Mobbing macht auch Krefelder krank

Immer mehr Menschen werden am Arbeitsplatz Opfer von gezielten Schikanen.

Krefeld. Es ist ein Spiel um Macht: Wenn am Arbeitsplatz plötzlich Unterlagen verschwinden, E-Mails mit Einladungen zum Meeting nicht weitergeleitet werden und eine Person im Büro demonstrativ gemieden wird, dann kann man von Mobbing sprechen. In Krefelder Büros ist es kein seltenes Phänomen.

Das englische Verb "to mob" bedeutet so viel wie anpöbeln, schikanieren, angreifen. "Mobbing und Burnout sind in meiner Praxis die häufigsten Themen", sagt die Krefelder Frauenärztin Ursula Pudell. Auch Gisa Prentkowski-Freitag, Gewerkschaftssekretärin der IG Metall, ist fast täglich damit konfrontiert: "Mindestens zwei Personen pro Woche wenden sich wegen Mobbing an uns."

Die Ursachen für Mobbing sind vielfältig: Konkurrenzdenken, Neid, persönliche und berufliche Unsicherheit sind oft die Auslöser. "Aber Mobber haben eine ganz bestimmte Persönlichkeitsstruktur", erklärt Pudell. "Sie brauchen andere, um sich aufzuwerten." Auch die Opfer passen in ein bestimmtes Muster: "Oft sind es gerade die starken Persönlichkeiten, die in den Fokus geraten, weil sie sich nicht der Gruppendynamik unterwerfen."

Es sind kleine Schikanen und Intrigen, denen ein Mobbingopfer ausgesetzt ist. Auf Dauer sind sie eine enorme Belastung. Mobbing kann sogar krank machen. "Das Opfer erfährt emotionale Schäden - die gesamte Palette bis hin zur Zerstörung des Selbstwertgefühls", stellt die Frauenärztin fest.

Aber es kommt auch zu psychosomatischen und -vegetativen Störungen: "Die Opfer haben Magen- und Darmprobleme, Schlaf- und Konzentrationsstörungen, Kopfschmerzen und depressive Verstimmungen." Wenn jemand längere Zeit Mobbing ausgesetzt ist, entwickeln sich schwere Depressionen, Medikamentenabhängigkeit oder andere Suchterkrankungen. Auch die Suizidgefahr steigt erheblich. "Viele sind danach arbeitsunfähig."

"Erst einmal muss klar gestellt werden, ob es sich wirklich um Mobbing handelt", sagt Ramona Bauer, Rechtsanwältin mit Schwerpunkt Arbeitsrecht. "Nicht jede härtere, vielleicht auch unangebrachte Kritik ist Schikane." Der Nachweis von Mobbing ist schwierig. "Die Attacken bewegen sich unterhalb des Radars. Oft sind es Kleinigkeiten, die sich summieren."
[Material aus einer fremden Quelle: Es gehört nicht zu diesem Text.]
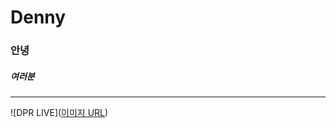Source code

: # Denny

### 안녕
##### 여러분

----




![DPR LIVE]([이미지 URL](https://cdnimg.melon.co.kr/cm2/artistcrop/images/009/43/516/943516_20210723114726_500.jpg?6a7e9baa3acd6813db5627f8b57ec41f/melon/optimize/90))
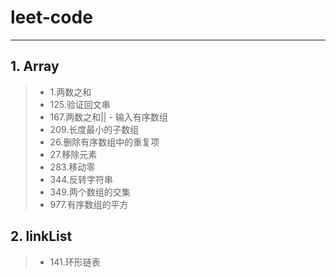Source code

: # leet-code
--------------

## 1. Array
> - 1.两数之和
> - 125.验证回文串
> - 167.两数之和|| - 输入有序数组
> - 209.长度最小的子数组
> - 26.删除有序数组中的重复项
> - 27.移除元素
> - 283.移动零
> - 344.反转字符串
> - 349.两个数组的交集
> - 977.有序数组的平方

## 2. linkList
> - 141.环形链表
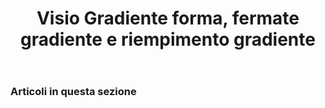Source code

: ﻿---
title: Visio Gradiente forma, fermate gradiente e riempimento gradiente
type: docs
weight: 260
url: /it/java/visio-shape-gradient-gradient-stops-and-gradient-fill/
---
### **Articoli in questa sezione**

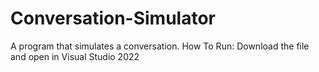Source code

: # Conversation-Simulator
A program that simulates a conversation.
How To Run: Download the file and open in Visual Studio 2022
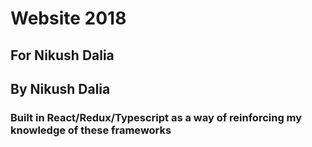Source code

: # Website 2018
## For Nikush Dalia
## By Nikush Dalia
### Built in React/Redux/Typescript as a way of reinforcing my knowledge of these frameworks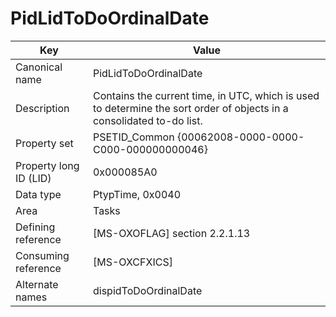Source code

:# PidLidToDoOrdinalDate

| Key | Value |
|---|---|
| Canonical name | PidLidToDoOrdinalDate |
| Description | Contains the current time, in UTC, which is used to determine the sort order of objects in a consolidated to-do list. |
| Property set | PSETID_Common {00062008-0000-0000-C000-000000000046} |
| Property long ID (LID) | 0x000085A0 |
| Data type | PtypTime, 0x0040 |
| Area | Tasks |
| Defining reference | [MS-OXOFLAG] section 2.2.1.13 |
| Consuming reference | [MS-OXCFXICS] |
| Alternate names | dispidToDoOrdinalDate |
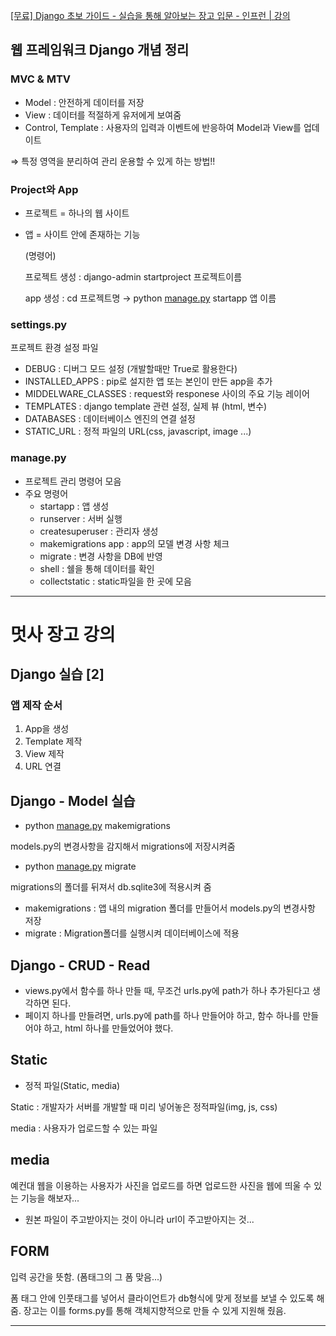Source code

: [[무료] Django 초보 가이드 - 실습을 통해 알아보는 장고 입문 - 인프런 | 강의](https://www.inflearn.com/course/django-%EC%B4%88%EB%B3%B4-%EA%B0%80%EC%9D%B4%EB%93%9C-%EC%8B%A4%EC%8A%B5%EC%9D%84-%ED%86%B5%ED%95%B4-%EC%95%8C%EC%95%84%EB%B3%B4%EB%8A%94-%EC%9E%A5%EA%B3%A0-%EC%9E%85%EB%AC%B8#curriculum)

## 웹 프레임워크 Django 개념 정리

### MVC & MTV

- Model : 안전하게 데이터를 저장
- View : 데이터를 적절하게 유저에게 보여줌
- Control, Template : 사용자의 입력과 이벤트에 반응하여 Model과 View를 업데이트

⇒ 특정 영역을 분리하여 관리 운용할 수 있게 하는 방법!!

### Project와 App

- 프로젝트 = 하나의 웹 사이트
- 앱 = 사이트 안에 존재하는 기능

    (명령어)

    프로젝트 생성 : django-admin startproject 프로젝트이름

    app 생성 : cd 프로젝트명 → python [manage.py](http://manage.py) startapp 앱 이름

### settings.py

프로젝트 환경 설정 파일

- DEBUG : 디버그 모드 설정 (개발할때만 True로 활용한다)
- INSTALLED_APPS : pip로 설지한 앱 또는 본인이 만든 app을 추가
- MIDDELWARE_CLASSES : request와 responese 사이의 주요 기능 레이어
- TEMPLATES : django template 관련 설정, 실제 뷰 (html, 변수)
- DATABASES : 데이터베이스 엔진의 연결 설정
- STATIC_URL : 정적 파일의 URL(css, javascript, image ...)

### manage.py

- 프로젝트 관리 명령어 모음
- 주요 명령어
    - startapp : 앱 생성
    - runserver : 서버 실행
    - createsuperuser : 관리자 생성
    - makemigrations app : app의 모델 변경 사항 체크
    - migrate : 변경 사항을 DB에 반영
    - shell : 쉘을 통해 데이터를 확인
    - collectstatic : static파일을 한 곳에 모음

---

# 멋사 장고 강의

## Django 실습 [2]

### 앱 제작 순서

1. App을 생성
2. Template 제작
3. View 제작
4. URL 연결

## Django - Model 실습

- python [manage.py](http://manage.py) makemigrations

models.py의 변경사항을 감지해서 migrations에 저장시켜줌

- python [manage.py](http://manage.py) migrate

migrations의 폴더를 뒤져서 db.sqlite3에 적용시켜 줌

- makemigrations : 앱 내의 migration 폴더를 만들어서 models.py의 변경사항 저장
- migrate : Migration폴더를 실행시켜 데이터베이스에 적용

## Django - CRUD - Read

- views.py에서 함수를 하나 만들 때, 무조건 urls.py에 path가 하나 추가된다고 생각하면 된다.
- 페이지 하나를 만들려면, urls.py에 path를 하나 만들어야 하고, 함수 하나를 만들어야 하고, html 하나를 만들었어야 했다.

## Static

- 정적 파일(Static, media)

Static : 개발자가 서버를 개발할 때 미리 넣어놓은 정적파일(img, js, css)

media : 사용자가 업로드할 수 있는 파일

## media

예컨대 웹을 이용하는 사용자가 사진을 업로드를 하면 업로드한 사진을 웹에 띄울 수 있는 기능을 해보자...

- 원본 파일이 주고받아지는 것이 아니라 url이 주고받아지는 것...

## FORM

입력 공간을 뜻함. (폼태그의 그 폼 맞음...)

폼 태그 안에 인풋태그를 넣어서 클라이언트가 db형식에 맞게 정보를 보낼 수 있도록 해줌. 장고는 이를 forms.py를 통해 객체지향적으로 만들 수 있게 지원해 줬음.

---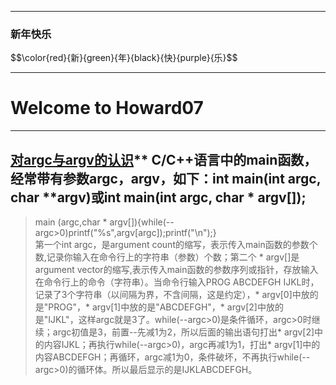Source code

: 
****
### 新年快乐
$$\color{red}{新}\{green}{年}\{black}{快}\{purple}{乐}$$
********
# Welcome to Howard07 #

------------
[对argc与argv的认识](https://blog.csdn.net/u014106566/article/details/84141718)**
C/C++语言中的main函数，经常带有参数argc，argv，如下：int main(int argc, char **argv)或int main(int argc, char * argv[]);
----
>main (argc,char * argv[]){while(--argc>0)printf("%s",argv[argc]);printf("\n");}
<br>第一个int argc，是argument count的缩写，表示传入main函数的参数个数,记录你输入在命令行上的字符串（参数）个数；第二个 * argv[]是argument vector的缩写,表示传入main函数的参数序列或指针，存放输入在命令行上的命令（字符串）。当命令行输入PROG ABCDEFGH  IJKL时，记录了3个字符串（以间隔为界，不含间隔，这是约定），* argv[0]中放的是"PROG"，* argv[1]中放的是"ABCDEFGH"，* argv[2]中放的是"IJKL"，这样argc就是3了。while(--argc>0)是条件循环，argc>0时继续；argc初值是3，前置--先减1为2，所以后面的输出语句打出* argv[2]中的内容IJKL；再执行while(--argc>0)，argc再减1为1，打出* argv[1]中的内容ABCDEFGH；再循环，argc减1为0，条件破坏，不再执行while(--argc>0)的循环体。所以最后显示的是IJKLABCDEFGH。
Die einzelnen Aktionen sind oft in ihrer Absicht nicht beweisbar. Wenn das Opfer die veränderte Situation am Arbeitsplatz anspricht, bekommt es nur zu hören: "Ach, stell dich nicht so an, das ist doch halb so wild!"

Deswegen ist es wichtig, von Anfang an ein detailliertes Mobbing-Tagebuch als Beweis zu führen. "Schreiben Sie sich jede Kleinigkeit mit Datum, Uhrzeit und Zeugen auf, dokumentieren Sie jede E-Mail, jeden Spruch so detailliert wie möglich", rät die Juristin.

Bevor ein Mobbingopfer rechtliche Schritte in Erwägung zieht, sollte es sich Hilfe im Unternehmen suchen. "Vorgesetzte, der Betriebsrat oder die Personalleitung sind - je nachdem, wer mobbt - die ersten Ansprechpartner", sagt Bauer.

Die Erfolgsaussichten vor Gericht sind leider gering. "Es stellt sich jedes Mal die Frage nach der Kausalität", erklärt Bauer. "Es ist schwer zu beweisen, dass zum Beispiel eine Krankheit auf Mobbing zurückzuführen ist."